ボクはとってもとっても嬉しくて、ワンワン!と大きな声を上げる。ゆきだ!ゆき!ゆきが降ったよってママに教えてあげなくちゃ!
ボクがワンワンと吠えていると、いつの間にかパパの車が帰ってきていた。傘を持ったパパが降りてくる。すると、パパに傘を差されながらママが車から降りてきたのだ!ママはなにか小さな物を抱えていた。とても大切そうにぎゅっとしている。

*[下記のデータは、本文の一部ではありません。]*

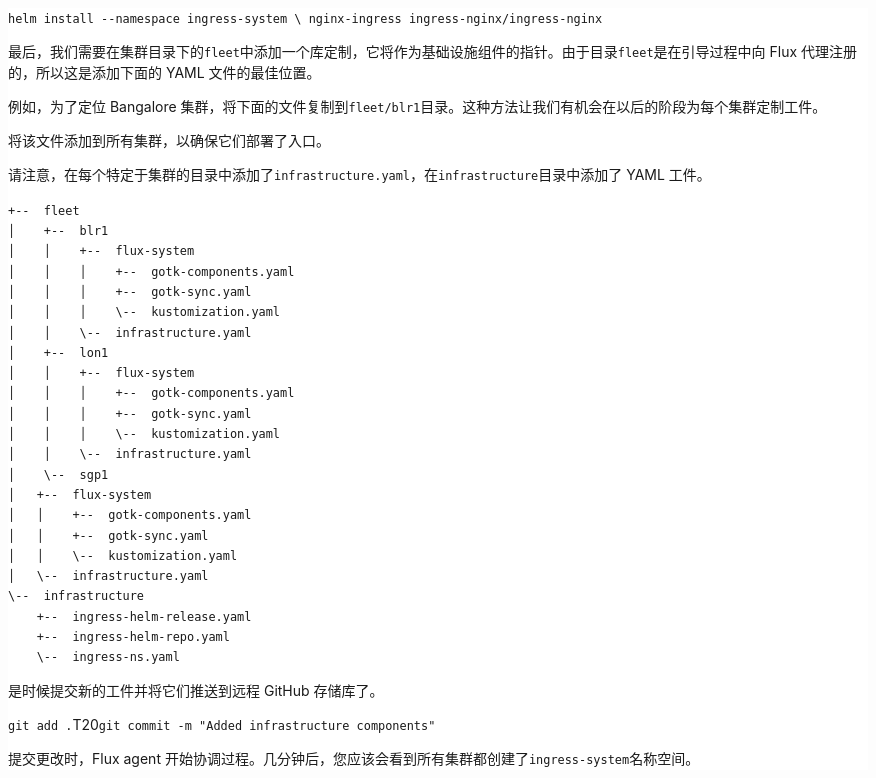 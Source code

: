 `helm install --namespace ingress-system \
nginx-ingress ingress-nginx/ingress-nginx`

最后，我们需要在集群目录下的`fleet`中添加一个库定制，它将作为基础设施组件的指针。由于目录`fleet`是在引导过程中向 Flux 代理注册的，所以这是添加下面的 YAML 文件的最佳位置。

例如，为了定位 Bangalore 集群，将下面的文件复制到`fleet/blr1`目录。这种方法让我们有机会在以后的阶段为每个集群定制工件。

将该文件添加到所有集群，以确保它们部署了入口。

请注意，在每个特定于集群的目录中添加了`infrastructure.yaml`，在`infrastructure`目录中添加了 YAML 工件。

```
+--  fleet
│    +--  blr1
│    │    +--  flux-system
│    │    │    +--  gotk-components.yaml
│    │    │    +--  gotk-sync.yaml
│    │    │    \--  kustomization.yaml
│    │    \--  infrastructure.yaml
│    +--  lon1
│    │    +--  flux-system
│    │    │    +--  gotk-components.yaml
│    │    │    +--  gotk-sync.yaml
│    │    │    \--  kustomization.yaml
│    │    \--  infrastructure.yaml
│    \--  sgp1
│   +--  flux-system
│   │    +--  gotk-components.yaml
│   │    +--  gotk-sync.yaml
│   │    \--  kustomization.yaml
│   \--  infrastructure.yaml
\--  infrastructure
    +--  ingress-helm-release.yaml
    +--  ingress-helm-repo.yaml
    \--  ingress-ns.yaml

```

是时候提交新的工件并将它们推送到远程 GitHub 存储库了。

`git add .`T20`git commit -m "Added infrastructure components"`

提交更改时，Flux agent 开始协调过程。几分钟后，您应该会看到所有集群都创建了`ingress-system`名称空间。
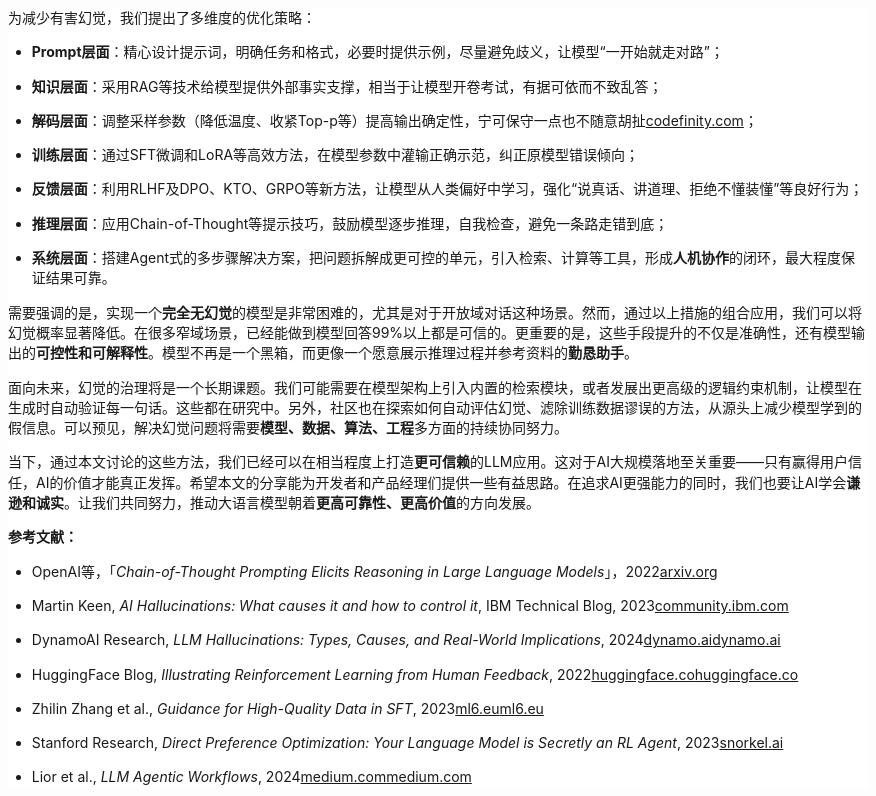 为减少有害幻觉，我们提出了多维度的优化策略：

-   **Prompt层面**：精心设计提示词，明确任务和格式，必要时提供示例，尽量避免歧义，让模型“一开始就走对路”；
    
-   **知识层面**：采用RAG等技术给模型提供外部事实支撑，相当于让模型开卷考试，有据可依而不致乱答；
    
-   **解码层面**：调整采样参数（降低温度、收紧Top-p等）提高输出确定性，宁可保守一点也不随意胡扯[codefinity.com](https://codefinity.com/blog/Understanding-Temperature%2C-Top-k%2C-and-Top-p-Sampling-in-Generative-Models#:~:text=Potential%20Pitfalls)；
    
-   **训练层面**：通过SFT微调和LoRA等高效方法，在模型参数中灌输正确示范，纠正原模型错误倾向；
    
-   **反馈层面**：利用RLHF及DPO、KTO、GRPO等新方法，让模型从人类偏好中学习，强化“说真话、讲道理、拒绝不懂装懂”等良好行为；
    
-   **推理层面**：应用Chain-of-Thought等提示技巧，鼓励模型逐步推理，自我检查，避免一条路走错到底；
    
-   **系统层面**：搭建Agent式的多步骤解决方案，把问题拆解成更可控的单元，引入检索、计算等工具，形成**人机协作**的闭环，最大程度保证结果可靠。
    

需要强调的是，实现一个**完全无幻觉**的模型是非常困难的，尤其是对于开放域对话这种场景。然而，通过以上措施的组合应用，我们可以将幻觉概率显著降低。在很多窄域场景，已经能做到模型回答99%以上都是可信的。更重要的是，这些手段提升的不仅是准确性，还有模型输出的**可控性和可解释性**。模型不再是一个黑箱，而更像一个愿意展示推理过程并参考资料的**勤恳助手**。

面向未来，幻觉的治理将是一个长期课题。我们可能需要在模型架构上引入内置的检索模块，或者发展出更高级的逻辑约束机制，让模型在生成时自动验证每一句话。这些都在研究中。另外，社区也在探索如何自动评估幻觉、滤除训练数据谬误的方法，从源头上减少模型学到的假信息。可以预见，解决幻觉问题将需要**模型、数据、算法、工程**多方面的持续协同努力。

当下，通过本文讨论的这些方法，我们已经可以在相当程度上打造**更可信赖**的LLM应用。这对于AI大规模落地至关重要——只有赢得用户信任，AI的价值才能真正发挥。希望本文的分享能为开发者和产品经理们提供一些有益思路。在追求AI更强能力的同时，我们也要让AI学会**谦逊和诚实**。让我们共同努力，推动大语言模型朝着**更高可靠性、更高价值**的方向发展。

**参考文献：**

-   OpenAI等，「*Chain-of-Thought Prompting Elicits Reasoning in Large Language Models*」，2022[arxiv.org](https://arxiv.org/abs/2201.11903#:~:text=,large%20language%20models%20to)
    
-   Martin Keen, *AI Hallucinations: What causes it and how to control it*, IBM Technical Blog, 2023[community.ibm.com](https://community.ibm.com/community/user/blogs/martin-keen/2023/12/05/ai-hallucinations-what-causes-it-and-how-to-contro#:~:text=Large%20language%20models%20,take%20to%20minimize%20their%20occurrence)
    
-   DynamoAI Research, *LLM Hallucinations: Types, Causes, and Real-World Implications*, 2024[dynamo.ai](https://www.dynamo.ai/blog/llm-hallucinations#:~:text=1,This%20includes%3Asome%20text)[dynamo.ai](https://www.dynamo.ai/blog/llm-hallucinations#:~:text=1,designed%20to%20provoke%20incorrect%20responses)
    
-   HuggingFace Blog, *Illustrating Reinforcement Learning from Human Feedback*, 2022[huggingface.co](https://huggingface.co/blog/rlhf#:~:text=1,the%20LM%20with%20reinforcement%20learning)[huggingface.co](https://huggingface.co/blog/rlhf#:~:text=diverse%20instructions)
    
-   Zhilin Zhang et al., *Guidance for High-Quality Data in SFT*, 2023[ml6.eu](https://www.ml6.eu/blogpost/low-rank-adaptation-a-technical-deep-dive#:~:text=Matrix%20Rank)[ml6.eu](https://www.ml6.eu/blogpost/low-rank-adaptation-a-technical-deep-dive#:~:text=Rank%20Decomposition)
    
-   Stanford Research, *Direct Preference Optimization: Your Language Model is Secretly an RL Agent*, 2023[snorkel.ai](https://snorkel.ai/blog/llm-alignment-techniques-4-post-training-approaches/#:~:text=Direct%20Preference%20Optimization%20)
    
-   Lior et al., *LLM Agentic Workflows*, 2024[medium.com](https://medium.com/@baronlior/llm-systems-architecture-on-agentic-workflows-7aa6c9045973#:~:text=User%3A%20Asks%20some%20question,more%20correct%20answer%3E%E2%80%A6)[medium.com](https://medium.com/@baronlior/llm-systems-architecture-on-agentic-workflows-7aa6c9045973#:~:text=User%20%28external%29%20Prompt%3A%20,I%20covered%20for%20fire%20incidents)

あぁいけない!こんなに吠えてる場合じゃないや!ママが帰ってきたんだ!お出迎えしなくっちゃ!
ボクは慌てて玄関へと走って行くのだった。
『イルミネーション』
ぱぁっと光の花が咲く。
無機質な車が何台も立ち並ぶ駐車場から石造りの大きなゲートを潜ると、そこはもう光に満ちあふれたワンダーランドであった。人々の楽しげな声と、今流行りのクリスマスソングがここからでも耳に届いてくる。
「ねえねえ!あたし達も早く行こ!」
君はぐい、と俺の腕を掴むと、後ろはもうなにも見えないかのようにただただ前へと駆けだしていった。
「おい、急に走り出すんじゃ…」
あんまりにも急に駆けだした彼女に小言が出かけるが、そんな言葉は散歩中の飼い主を引っ張る子犬のような彼女の顔を見て途中ですっかり消えてしまった。…まぁ、今日くらいはいいか。年に一度のイベントなのだから、とことん振り回される覚悟を決めておくとしよう。

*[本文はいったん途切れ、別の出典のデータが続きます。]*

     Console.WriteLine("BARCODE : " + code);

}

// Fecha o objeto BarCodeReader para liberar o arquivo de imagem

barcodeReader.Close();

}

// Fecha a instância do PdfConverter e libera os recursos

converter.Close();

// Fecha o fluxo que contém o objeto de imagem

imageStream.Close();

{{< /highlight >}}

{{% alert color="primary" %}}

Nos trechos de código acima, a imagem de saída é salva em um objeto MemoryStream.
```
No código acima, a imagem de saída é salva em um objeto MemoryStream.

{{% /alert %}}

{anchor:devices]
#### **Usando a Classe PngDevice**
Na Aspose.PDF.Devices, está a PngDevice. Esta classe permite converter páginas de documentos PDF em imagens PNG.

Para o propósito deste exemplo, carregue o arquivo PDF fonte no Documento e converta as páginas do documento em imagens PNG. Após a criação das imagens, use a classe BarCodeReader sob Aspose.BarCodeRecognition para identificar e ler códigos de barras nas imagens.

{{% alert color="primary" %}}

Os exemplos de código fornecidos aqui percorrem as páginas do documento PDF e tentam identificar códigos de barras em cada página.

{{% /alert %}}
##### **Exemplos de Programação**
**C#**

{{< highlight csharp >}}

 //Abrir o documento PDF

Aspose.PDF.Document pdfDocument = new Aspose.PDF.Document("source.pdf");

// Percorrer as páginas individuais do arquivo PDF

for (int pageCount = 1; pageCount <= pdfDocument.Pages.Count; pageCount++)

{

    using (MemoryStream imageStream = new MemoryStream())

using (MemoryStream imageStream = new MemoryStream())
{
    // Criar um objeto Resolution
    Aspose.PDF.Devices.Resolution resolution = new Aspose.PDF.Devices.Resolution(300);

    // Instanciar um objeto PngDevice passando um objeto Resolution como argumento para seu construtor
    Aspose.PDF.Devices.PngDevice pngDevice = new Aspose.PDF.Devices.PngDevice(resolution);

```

ようやく立ち止まった彼女を横目で見ると、そんな俺の覚悟など露知らぬ彼女は、広場の中央に飾られた大きなツリーをきらきらと見詰めている。
「すっごく大きいねぇ…!お星様まで届いちゃいそう。」
そんな彼女の言葉を聞いて、初めて俺は視線を正面の大きなツリーへと向けた。どうやらこの巨大ツリーは今回のイルミネーションの目玉のひとつのようで、周りのイルミネーションよりも一層きらびやかに装飾されていた。キラキラキラキラ輝いて、イルミネーションと言うよりはまるで星がこの場にぎゅっと集まって目の前に満天の夜空があるかのようだ。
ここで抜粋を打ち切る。